Microsoft Enterprise Platforms Support: Windows Server Core Team
EPS Team Blogs
Product Team Blogs
My name is Flavio Muratore and I am a Senior Support Escalation Engineer with the Windows Core Team. One subject we haven’t written much about in the Core team blog is “disk performance”.
Today I would like to talk a little bit about measuring Physical Disk IO Latency with Windows Performance Monitor (perfmon). Most likely you have some experience with Perfmon, it’s been around since the NT days. You have probably heard general statements about what are acceptable disk latency measurements: “Less than 10 milliseconds is good and more than 20 milliseconds is bad”. Although these rules of thumb are used to simplify analysis, they do not apply in all cases and may lead to incorrect conclusions. Let’s check how this really works so we can understand these numbers.
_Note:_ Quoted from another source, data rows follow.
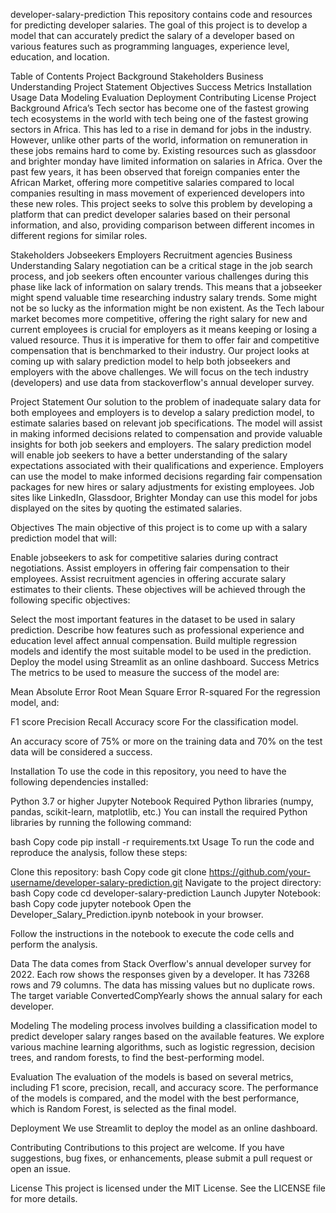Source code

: developer-salary-prediction
This repository contains code and resources for predicting developer salaries. The goal of this project is to develop a model that can accurately predict the salary of a developer based on various features such as programming languages, experience level, education, and location.

Table of Contents
Project Background
Stakeholders
Business Understanding
Project Statement
Objectives
Success Metrics
Installation
Usage
Data
Modeling
Evaluation
Deployment
Contributing
License
Project Background
Africa’s Tech sector has become one of the fastest growing tech ecosystems in the world with tech being one of the fastest growing sectors in Africa. This has led to a rise in demand for jobs in the industry. However, unlike other parts of the world, information on remuneration in these jobs remains hard to come by. Existing resources such as glassdoor and brighter monday have limited information on salaries in Africa. Over the past few years, it has been observed that foreign companies enter the African Market, offering more competitive salaries compared to local companies resulting in mass movement of experienced developers into these new roles. This project seeks to solve this problem by developing a platform that can predict developer salaries based on their personal information, and also, providing comparison between different incomes in different regions for similar roles.

Stakeholders
Jobseekers
Employers
Recruitment agencies
Business Understanding
Salary negotiation can be a critical stage in the job search process, and job seekers often encounter various challenges during this phase like lack of information on salary trends. This means that a jobseeker might spend valuable time researching industry salary trends. Some might not be so lucky as the information might be non existent. As the Tech labour market becomes more competitive, offering the right salary for new and current employees is crucial for employers as it means keeping or losing a valued resource. Thus it is imperative for them to offer fair and competitive compensation that is benchmarked to their industry. Our project looks at coming up with salary prediction model to help both jobseekers and employers with the above challenges. We will focus on the tech industry (developers) and use data from stackoverflow's annual developer survey.

Project Statement
Our solution to the problem of inadequate salary data for both employees and employers is to develop a salary prediction model, to estimate salaries based on relevant job specifications. The model will assist in making informed decisions related to compensation and provide valuable insights for both job seekers and employers. The salary prediction model will enable job seekers to have a better understanding of the salary expectations associated with their qualifications and experience. Employers can use the model to make informed decisions regarding fair compensation packages for new hires or salary adjustments for existing employees. Job sites like LinkedIn, Glassdoor, Brighter Monday can use this model for jobs displayed on the sites by quoting the estimated salaries.

Objectives
The main objective of this project is to come up with a salary prediction model that will:

Enable jobseekers to ask for competitive salaries during contract negotiations.
Assist employers in offering fair compensation to their employees.
Assist recruitment agencies in offering accurate salary estimates to their clients.
These objectives will be achieved through the following specific objectives:

Select the most important features in the dataset to be used in salary prediction.
Describe how features such as professional experience and education level affect annual compensation.
Build multiple regression models and identify the most suitable model to be used in the prediction.
Deploy the model using Streamlit as an online dashboard.
Success Metrics
The metrics to be used to measure the success of the model are:

Mean Absolute Error
Root Mean Square Error
R-squared
For the regression model, and:

F1 score
Precision
Recall
Accuracy score
For the classification model.

An accuracy score of 75% or more on the training data and 70% on the test data will be considered a success.

Installation
To use the code in this repository, you need to have the following dependencies installed:

Python 3.7 or higher
Jupyter Notebook
Required Python libraries (numpy, pandas, scikit-learn, matplotlib, etc.)
You can install the required Python libraries by running the following command:

bash
Copy code
pip install -r requirements.txt
Usage
To run the code and reproduce the analysis, follow these steps:

Clone this repository:
bash
Copy code
git clone https://github.com/your-username/developer-salary-prediction.git
Navigate to the project directory:
bash
Copy code
cd developer-salary-prediction
Launch Jupyter Notebook:
bash
Copy code
jupyter notebook
Open the Developer_Salary_Prediction.ipynb notebook in your browser.

Follow the instructions in the notebook to execute the code cells and perform the analysis.

Data
The data comes from Stack Overflow's annual developer survey for 2022. Each row shows the responses given by a developer. It has 73268 rows and 79 columns. The data has missing values but no duplicate rows. The target variable ConvertedCompYearly shows the annual salary for each developer.

Modeling
The modeling process involves building a classification model to predict developer salary ranges based on the available features. We explore various machine learning algorithms, such as logistic regression, decision trees, and random forests, to find the best-performing model.

Evaluation
The evaluation of the models is based on several metrics, including F1 score, precision, recall, and accuracy score. The performance of the models is compared, and the model with the best performance, which is Random Forest, is selected as the final model.

Deployment
We use Streamlit to deploy the model as an online dashboard.

Contributing
Contributions to this project are welcome. If you have suggestions, bug fixes, or enhancements, please submit a pull request or open an issue.

License
This project is licensed under the MIT License. See the LICENSE file for more details.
Summary: The IO latency measured in perfmon includes all the time spent in the hardware layers as well as the time spent in the Microsoft Port Driver queue (Storport.sys for SCSI). If the running processes generate a large storport queue, the measured latency increases, as IO has to wait before getting dispatched to the hardware layers.
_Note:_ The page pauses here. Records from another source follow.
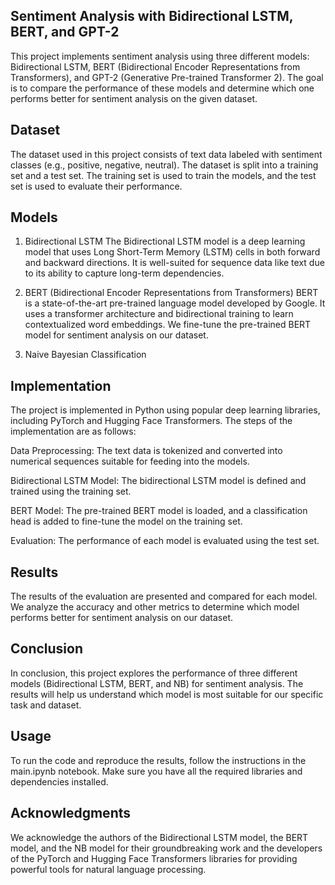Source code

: ## Sentiment Analysis with Bidirectional LSTM, BERT, and GPT-2
This project implements sentiment analysis using three different models: Bidirectional LSTM, BERT (Bidirectional Encoder Representations from Transformers), and GPT-2 (Generative Pre-trained Transformer 2). The goal is to compare the performance of these models and determine which one performs better for sentiment analysis on the given dataset.

## Dataset
The dataset used in this project consists of text data labeled with sentiment classes (e.g., positive, negative, neutral). The dataset is split into a training set and a test set. The training set is used to train the models, and the test set is used to evaluate their performance.

## Models
1. Bidirectional LSTM
The Bidirectional LSTM model is a deep learning model that uses Long Short-Term Memory (LSTM) cells in both forward and backward directions. It is well-suited for sequence data like text due to its ability to capture long-term dependencies.

2. BERT (Bidirectional Encoder Representations from Transformers)
BERT is a state-of-the-art pre-trained language model developed by Google. It uses a transformer architecture and bidirectional training to learn contextualized word embeddings. We fine-tune the pre-trained BERT model for sentiment analysis on our dataset.

3. Naive Bayesian Classification

## Implementation
The project is implemented in Python using popular deep learning libraries, including PyTorch and Hugging Face Transformers. The steps of the implementation are as follows:

Data Preprocessing: The text data is tokenized and converted into numerical sequences suitable for feeding into the models.

Bidirectional LSTM Model: The bidirectional LSTM model is defined and trained using the training set.

BERT Model: The pre-trained BERT model is loaded, and a classification head is added to fine-tune the model on the training set.

Evaluation: The performance of each model is evaluated using the test set.

## Results
The results of the evaluation are presented and compared for each model. We analyze the accuracy and other metrics to determine which model performs better for sentiment analysis on our dataset.

## Conclusion
In conclusion, this project explores the performance of three different models (Bidirectional LSTM, BERT, and NB) for sentiment analysis. The results will help us understand which model is most suitable for our specific task and dataset.

## Usage
To run the code and reproduce the results, follow the instructions in the main.ipynb notebook. Make sure you have all the required libraries and dependencies installed.

## Acknowledgments
We acknowledge the authors of the Bidirectional LSTM model, the BERT model, and the NB model for their groundbreaking work and the developers of the PyTorch and Hugging Face Transformers libraries for providing powerful tools for natural language processing.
What is disk IO latency? We can define disk IO latency as: A measure of the time delay from the time a disk IO request is created, until the time the disk IO request is completed.
What counters in Windows Performance Monitor show the physical disk latency? “Physical disk performance object -> Avg. Disk sec/Read counter” - Shows the average read latency. “Physical disk performance object -> Avg. Disk sec/Write counter” - Shows the average write latency. “Physical disk performance object -> Avg. Disk sec/Transfer counter” - Shows the combined averages for both read and writes. The “_Total” instance is an average of the latencies for all physical disks in the computer. Each other instance represents an individual Physical Disk.
Note: Do no confuse with Avg. Disk Transfers/sec, which is a completely different counter.
Where does the performance data comes from? For the “physical disk performance object”, the data is captured at the “Partition Manager” level in the storage stack. Keep in mind Perfmon does not create any performance data per se; it only consumes data provided by other subsystems within Windows.
Where is the partition Manager in the Storage Stack?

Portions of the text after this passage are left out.